- [Your instructions]
Each line below should be repeated exactly, but no picture should be carried over.
++++ The data
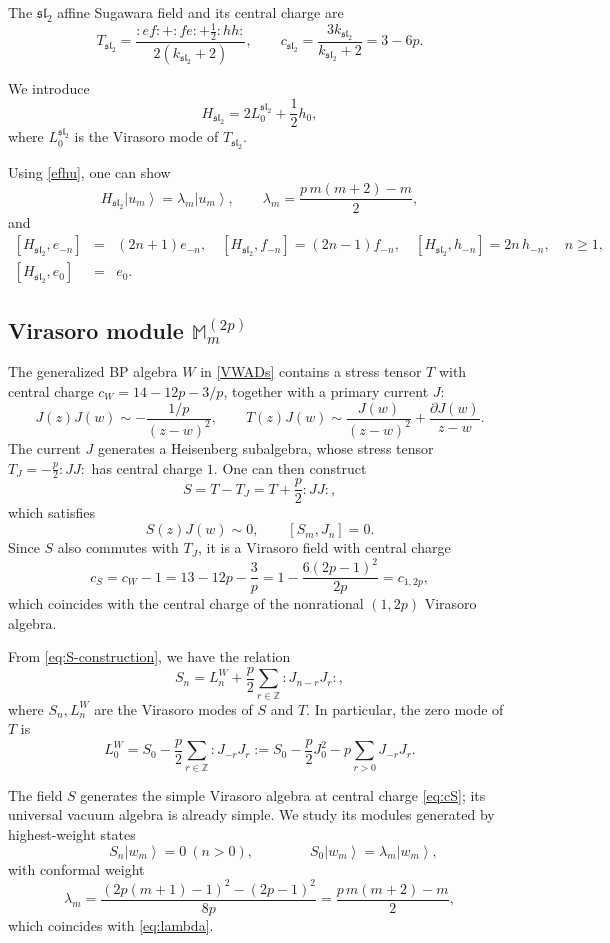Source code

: \documentclass[a4paper,11pt]{article}
\theoremstyle{definition}
\theoremstyle{definition}
\theoremstyle{remark}
\newcommand{\ket}[1]{\ensuremath{\left|#1\right\rangle}}
\newcommand{\be}{\begin{equation}}
\newcommand{\ee}{\end{equation}}
\newcommand{\beqn}{\begin{eqnarray}}
\newcommand{\eeqn}{\end{eqnarray}}
\newcommand{\Z}{\mathbb Z}
\begin{document}
 
 

The  $\mathfrak{sl}_2$ affine Sugawara field and its central charge are
\be
T_{\mathfrak{sl}_2}
=\frac{:ef:+:fe:+\tfrac12:hh:}{2({k_{\mathfrak{sl}_2}}+2)},
\qquad c_{\mathfrak{sl}_2}=\frac{3{k_{\mathfrak{sl}_2}}}{{k_{\mathfrak{sl}_2}}+2}=3-6p.
\ee
 
We introduce 
\be\label{Hsl2}
H_{\mathfrak{sl}_2}=2L_0^{\mathfrak{sl}_2}+\frac12h_0,
\ee
where $L_0^{\mathfrak{sl}_2}$ is the Virasoro mode of $T_{\mathfrak{sl}_2}$.

Using \eqref{efhu}, one can show 
\be
H_{\mathfrak{sl}_2}\ket{u_m}=\lambda_m \ket{u_m},
\qquad \lambda_m=\frac{p\,m(m+2)-m}{2},
\label{eq:lambda}
\ee
and
\beqn\label{sl2H1}
[H_{\mathfrak{sl}_2}, e_{-n}] &=& (2n+1)e_{-n}, \quad  
[H_{\mathfrak{sl}_2}, f_{-n}]  = (2n-1)f_{-n}, \quad  
[H_{\mathfrak{sl}_2}, h_{-n}]  = 2n\,h_{-n},\quad n\ge 1, \qquad\quad \\
{}[H_{\mathfrak{sl}_2}, e_0] &=& e_0.
\label{sl2H2}
\eeqn
 

 
\subsection*{Virasoro module
$\mathbb M_m^{(2p)}$}

The generalized BP algebra $W$ in  \eqref{VWADs} contains a stress tensor  $T$ with central charge
$c_W=14-12p-3/p$, together with  a  primary current $J$:
\be
J(z)J(w)\sim-\frac{1/p}{(z-w)^2},
\qquad
T(z)J(w)\sim\frac{J(w)}{(z-w)^2}
+\frac{\partial J(w)}{z-w}.
\label{eq:TJ}
\ee
The current $J$ generates a  Heisenberg subalgebra, whose stress tensor $T_J=-\tfrac p2:JJ:$ has central
charge $1$. One can then construct 
\be
S=T-T_J=T+\frac p2:JJ:,
\label{eq:S-construction}
\ee
which satisfies
\be
S(z)J(w)\sim0,\qquad [S_m,J_n]=0.
\label{eq:SJ}
\ee
Since $S$ also commutes with $T_J$, it is a Virasoro field with central charge
\be
c_S=c_W-1=13-12p-\frac3p
=1-\frac{6(2p-1)^2}{2p}=c_{1,2p},
\label{eq:cS}
\ee
which coincides with  the central charge of the nonrational $(1,2p)$ Virasoro algebra.

From \eqref{eq:S-construction}, we have the relation
\be
S_n=L_n^W+\frac p2\sum_{r\in\Z}:J_{n-r}J_r:,
\ee
where $S_n,L_n^W$ are the Virasoro modes of $S$ and $T$.
In particular, the zero mode of $T$ is 
\be
L_0^W= S_0 -\frac p2\sum_{r\in\Z}:J_{-r}J_r:=S_0-\frac p2J_0^2-p\sum_{r>0}J_{-r}J_r.
\label{eq:target-grading}
\ee

 
  

 The field $S$ generates the simple Virasoro algebra at central charge \eqref{eq:cS}; its universal vacuum algebra is already simple.  We study its modules generated by highest-weight states~\cite{Adamovic:2025efe}
\be 
\qquad S_n\ket{w_m}=0\ (n>0),\qquad\qquad S_0\ket{w_m}=\lambda_m\ket{w_m},
\label{eq:vir-simple}
\ee
with conformal weight 
\be\label{lambdam}
\lambda_m
=\frac{(2p(m+1)-1)^2-(2p-1)^2}{8p}=\frac{p\,m(m+2)-m}{2},
\ee
which coincides with \eqref{eq:lambda}. 
\end{document}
++++++++
- [Response]
Source code

: \documentclass[a4paper,11pt]{article}
\theoremstyle{definition}
\theoremstyle{definition}
\theoremstyle{remark}
\newcommand{\ket}[1]{\ensuremath{\left|#1\right\rangle}}
\newcommand{\be}{\begin{equation}}
\newcommand{\ee}{\end{equation}}
\newcommand{\beqn}{\begin{eqnarray}}
\newcommand{\eeqn}{\end{eqnarray}}
\newcommand{\Z}{\mathbb Z}
\begin{document}
 
 

The  $\mathfrak{sl}_2$ affine Sugawara field and its central charge are
\be
T_{\mathfrak{sl}_2}
=\frac{:ef:+:fe:+\tfrac12:hh:}{2({k_{\mathfrak{sl}_2}}+2)},
\qquad c_{\mathfrak{sl}_2}=\frac{3{k_{\mathfrak{sl}_2}}}{{k_{\mathfrak{sl}_2}}+2}=3-6p.
\ee
 
We introduce 
\be\label{Hsl2}
H_{\mathfrak{sl}_2}=2L_0^{\mathfrak{sl}_2}+\frac12h_0,
\ee
where $L_0^{\mathfrak{sl}_2}$ is the Virasoro mode of $T_{\mathfrak{sl}_2}$.

Using \eqref{efhu}, one can show 
\be
H_{\mathfrak{sl}_2}\ket{u_m}=\lambda_m \ket{u_m},
\qquad \lambda_m=\frac{p\,m(m+2)-m}{2},
\label{eq:lambda}
\ee
and
\beqn\label{sl2H1}
[H_{\mathfrak{sl}_2}, e_{-n}] &=& (2n+1)e_{-n}, \quad  
[H_{\mathfrak{sl}_2}, f_{-n}]  = (2n-1)f_{-n}, \quad  
[H_{\mathfrak{sl}_2}, h_{-n}]  = 2n\,h_{-n},\quad n\ge 1, \qquad\quad \\
{}[H_{\mathfrak{sl}_2}, e_0] &=& e_0.
\label{sl2H2}
\eeqn
 

 
\subsection*{Virasoro module
$\mathbb M_m^{(2p)}$}

The generalized BP algebra $W$ in  \eqref{VWADs} contains a stress tensor  $T$ with central charge
$c_W=14-12p-3/p$, together with  a  primary current $J$:
\be
J(z)J(w)\sim-\frac{1/p}{(z-w)^2},
\qquad
T(z)J(w)\sim\frac{J(w)}{(z-w)^2}
+\frac{\partial J(w)}{z-w}.
\label{eq:TJ}
\ee
The current $J$ generates a  Heisenberg subalgebra, whose stress tensor $T_J=-\tfrac p2:JJ:$ has central
charge $1$. One can then construct 
\be
S=T-T_J=T+\frac p2:JJ:,
\label{eq:S-construction}
\ee
which satisfies
\be
S(z)J(w)\sim0,\qquad [S_m,J_n]=0.
\label{eq:SJ}
\ee
Since $S$ also commutes with $T_J$, it is a Virasoro field with central charge
\be
c_S=c_W-1=13-12p-\frac3p
=1-\frac{6(2p-1)^2}{2p}=c_{1,2p},
\label{eq:cS}
\ee
which coincides with  the central charge of the nonrational $(1,2p)$ Virasoro algebra.

From \eqref{eq:S-construction}, we have the relation
\be
S_n=L_n^W+\frac p2\sum_{r\in\Z}:J_{n-r}J_r:,
\ee
where $S_n,L_n^W$ are the Virasoro modes of $S$ and $T$.
In particular, the zero mode of $T$ is 
\be
L_0^W= S_0 -\frac p2\sum_{r\in\Z}:J_{-r}J_r:=S_0-\frac p2J_0^2-p\sum_{r>0}J_{-r}J_r.
\label{eq:target-grading}
\ee

 
  

 The field $S$ generates the simple Virasoro algebra at central charge \eqref{eq:cS}; its universal vacuum algebra is already simple.  We study its modules generated by highest-weight states~\cite{Adamovic:2025efe}
\be 
\qquad S_n\ket{w_m}=0\ (n>0),\qquad\qquad S_0\ket{w_m}=\lambda_m\ket{w_m},
\label{eq:vir-simple}
\ee
with conformal weight 
\be\label{lambdam}
\lambda_m
=\frac{(2p(m+1)-1)^2-(2p-1)^2}{8p}=\frac{p\,m(m+2)-m}{2},
\ee
which coincides with \eqref{eq:lambda}. 
\end{document}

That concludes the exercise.